MATERIAL PROVIDED
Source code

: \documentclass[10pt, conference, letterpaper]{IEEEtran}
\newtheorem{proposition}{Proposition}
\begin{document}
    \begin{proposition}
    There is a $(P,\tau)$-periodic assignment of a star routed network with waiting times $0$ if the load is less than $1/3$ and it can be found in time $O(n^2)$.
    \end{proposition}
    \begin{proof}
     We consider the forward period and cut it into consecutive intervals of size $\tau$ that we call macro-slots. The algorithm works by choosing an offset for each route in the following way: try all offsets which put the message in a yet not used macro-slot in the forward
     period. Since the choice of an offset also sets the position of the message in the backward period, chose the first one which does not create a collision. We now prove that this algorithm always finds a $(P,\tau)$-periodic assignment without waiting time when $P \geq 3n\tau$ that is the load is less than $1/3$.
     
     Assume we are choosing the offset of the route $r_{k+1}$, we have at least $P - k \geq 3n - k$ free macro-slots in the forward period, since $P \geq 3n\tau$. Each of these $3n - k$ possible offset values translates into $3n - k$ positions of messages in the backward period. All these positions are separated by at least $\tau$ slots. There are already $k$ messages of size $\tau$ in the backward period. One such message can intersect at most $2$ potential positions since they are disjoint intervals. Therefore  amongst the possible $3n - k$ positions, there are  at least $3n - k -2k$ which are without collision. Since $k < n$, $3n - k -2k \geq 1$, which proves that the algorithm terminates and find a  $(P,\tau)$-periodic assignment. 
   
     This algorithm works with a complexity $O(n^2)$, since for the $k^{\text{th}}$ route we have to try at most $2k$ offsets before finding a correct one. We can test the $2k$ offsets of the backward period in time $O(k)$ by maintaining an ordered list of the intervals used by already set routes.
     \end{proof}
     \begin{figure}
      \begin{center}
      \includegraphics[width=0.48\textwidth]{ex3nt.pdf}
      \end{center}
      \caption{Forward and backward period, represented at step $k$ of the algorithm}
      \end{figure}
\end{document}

WORK TASK
From the first line to the last, repeat the records exactly.

RESULT
Source code

: \documentclass[10pt, conference, letterpaper]{IEEEtran}
\newtheorem{proposition}{Proposition}
\begin{document}
    \begin{proposition}
    There is a $(P,\tau)$-periodic assignment of a star routed network with waiting times $0$ if the load is less than $1/3$ and it can be found in time $O(n^2)$.
    \end{proposition}
    \begin{proof}
     We consider the forward period and cut it into consecutive intervals of size $\tau$ that we call macro-slots. The algorithm works by choosing an offset for each route in the following way: try all offsets which put the message in a yet not used macro-slot in the forward
     period. Since the choice of an offset also sets the position of the message in the backward period, chose the first one which does not create a collision. We now prove that this algorithm always finds a $(P,\tau)$-periodic assignment without waiting time when $P \geq 3n\tau$ that is the load is less than $1/3$.
     
     Assume we are choosing the offset of the route $r_{k+1}$, we have at least $P - k \geq 3n - k$ free macro-slots in the forward period, since $P \geq 3n\tau$. Each of these $3n - k$ possible offset values translates into $3n - k$ positions of messages in the backward period. All these positions are separated by at least $\tau$ slots. There are already $k$ messages of size $\tau$ in the backward period. One such message can intersect at most $2$ potential positions since they are disjoint intervals. Therefore  amongst the possible $3n - k$ positions, there are  at least $3n - k -2k$ which are without collision. Since $k < n$, $3n - k -2k \geq 1$, which proves that the algorithm terminates and find a  $(P,\tau)$-periodic assignment. 
   
     This algorithm works with a complexity $O(n^2)$, since for the $k^{\text{th}}$ route we have to try at most $2k$ offsets before finding a correct one. We can test the $2k$ offsets of the backward period in time $O(k)$ by maintaining an ordered list of the intervals used by already set routes.
     \end{proof}
     \begin{figure}
      \begin{center}
      \includegraphics[width=0.48\textwidth]{ex3nt.pdf}
      \end{center}
      \caption{Forward and backward period, represented at step $k$ of the algorithm}
      \end{figure}
\end{document}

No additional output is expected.